• _Your goal_: If a line below contains "durable", count it; then state how many such lines there are, and nothing else.

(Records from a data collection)
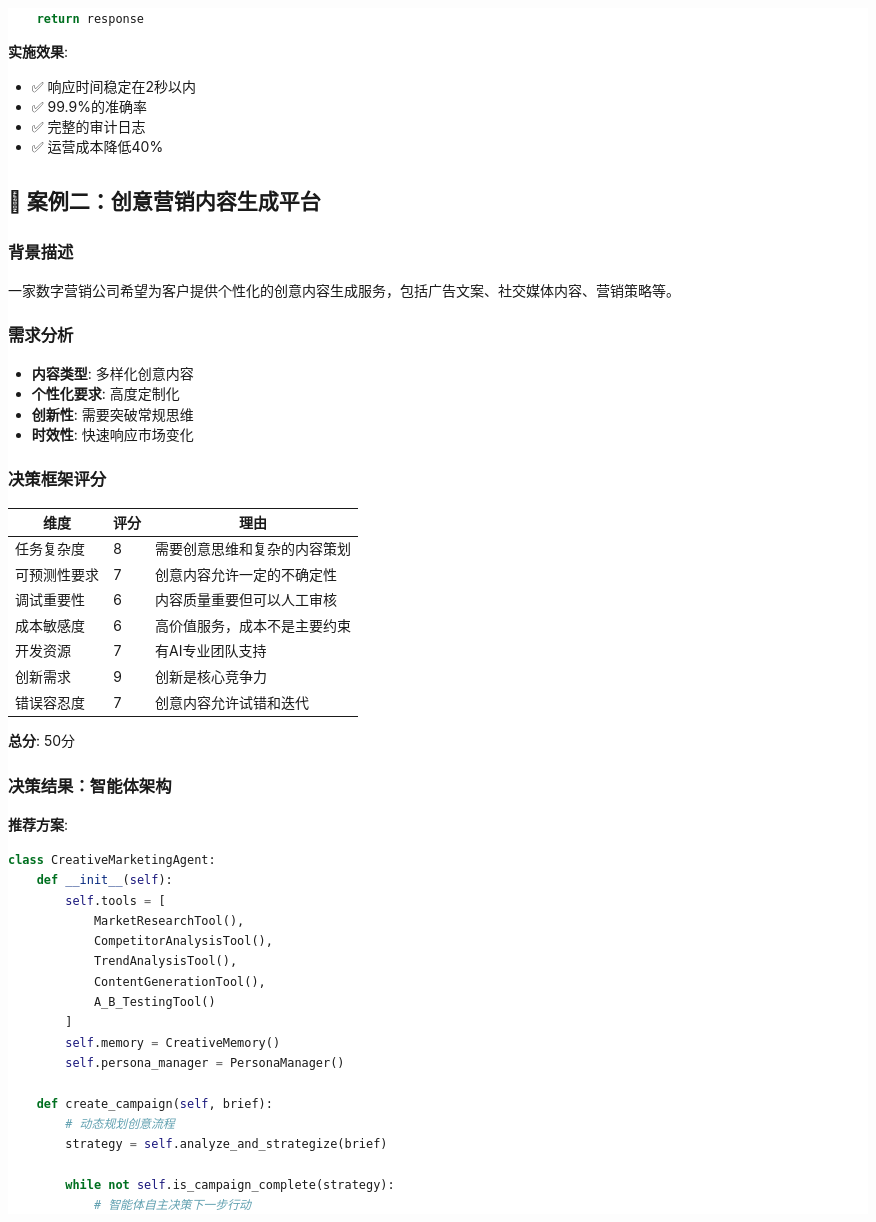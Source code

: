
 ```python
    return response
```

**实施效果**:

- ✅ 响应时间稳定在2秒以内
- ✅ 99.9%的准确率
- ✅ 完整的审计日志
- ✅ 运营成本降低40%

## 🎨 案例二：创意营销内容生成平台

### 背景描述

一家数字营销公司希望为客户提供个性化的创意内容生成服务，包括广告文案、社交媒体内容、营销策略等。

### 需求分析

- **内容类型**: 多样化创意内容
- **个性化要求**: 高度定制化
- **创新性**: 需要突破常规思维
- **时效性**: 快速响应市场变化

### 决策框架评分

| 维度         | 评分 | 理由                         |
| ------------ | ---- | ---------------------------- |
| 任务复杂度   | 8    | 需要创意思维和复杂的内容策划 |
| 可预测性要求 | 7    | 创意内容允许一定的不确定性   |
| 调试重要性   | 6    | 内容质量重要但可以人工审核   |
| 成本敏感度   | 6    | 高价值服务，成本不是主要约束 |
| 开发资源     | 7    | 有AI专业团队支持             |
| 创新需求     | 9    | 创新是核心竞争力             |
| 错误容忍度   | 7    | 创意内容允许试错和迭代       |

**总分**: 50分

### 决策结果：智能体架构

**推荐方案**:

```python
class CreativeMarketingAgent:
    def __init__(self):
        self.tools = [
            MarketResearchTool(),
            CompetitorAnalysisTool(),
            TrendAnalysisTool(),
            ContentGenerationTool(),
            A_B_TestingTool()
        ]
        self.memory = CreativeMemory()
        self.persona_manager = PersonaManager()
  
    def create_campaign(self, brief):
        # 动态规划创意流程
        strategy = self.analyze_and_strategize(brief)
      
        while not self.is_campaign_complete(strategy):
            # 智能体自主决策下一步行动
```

...

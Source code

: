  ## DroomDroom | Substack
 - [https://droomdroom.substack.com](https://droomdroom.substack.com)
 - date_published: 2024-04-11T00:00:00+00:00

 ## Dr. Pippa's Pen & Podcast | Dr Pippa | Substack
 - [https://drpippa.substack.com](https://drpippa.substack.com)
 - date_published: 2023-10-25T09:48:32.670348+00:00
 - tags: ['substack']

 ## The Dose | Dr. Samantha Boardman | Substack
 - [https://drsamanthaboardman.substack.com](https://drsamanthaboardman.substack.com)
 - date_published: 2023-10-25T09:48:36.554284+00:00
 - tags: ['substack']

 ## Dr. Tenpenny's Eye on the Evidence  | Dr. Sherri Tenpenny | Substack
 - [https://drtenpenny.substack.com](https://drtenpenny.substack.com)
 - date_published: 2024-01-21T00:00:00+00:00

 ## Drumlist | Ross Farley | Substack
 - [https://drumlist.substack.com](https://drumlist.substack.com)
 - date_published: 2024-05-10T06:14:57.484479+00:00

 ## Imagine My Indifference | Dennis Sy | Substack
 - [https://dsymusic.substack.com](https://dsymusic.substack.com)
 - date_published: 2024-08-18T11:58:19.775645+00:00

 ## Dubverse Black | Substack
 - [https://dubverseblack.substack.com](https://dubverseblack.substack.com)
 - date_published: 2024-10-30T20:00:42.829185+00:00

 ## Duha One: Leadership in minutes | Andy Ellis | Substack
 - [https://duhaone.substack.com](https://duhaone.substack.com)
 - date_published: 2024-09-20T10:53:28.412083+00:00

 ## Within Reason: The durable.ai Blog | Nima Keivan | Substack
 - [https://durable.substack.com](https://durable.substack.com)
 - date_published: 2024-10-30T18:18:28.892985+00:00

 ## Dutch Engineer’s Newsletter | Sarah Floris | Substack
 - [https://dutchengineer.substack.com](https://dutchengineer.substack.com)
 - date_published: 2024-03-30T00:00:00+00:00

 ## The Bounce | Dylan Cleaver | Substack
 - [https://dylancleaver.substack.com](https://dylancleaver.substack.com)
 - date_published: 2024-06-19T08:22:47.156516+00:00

• _Result below_: 2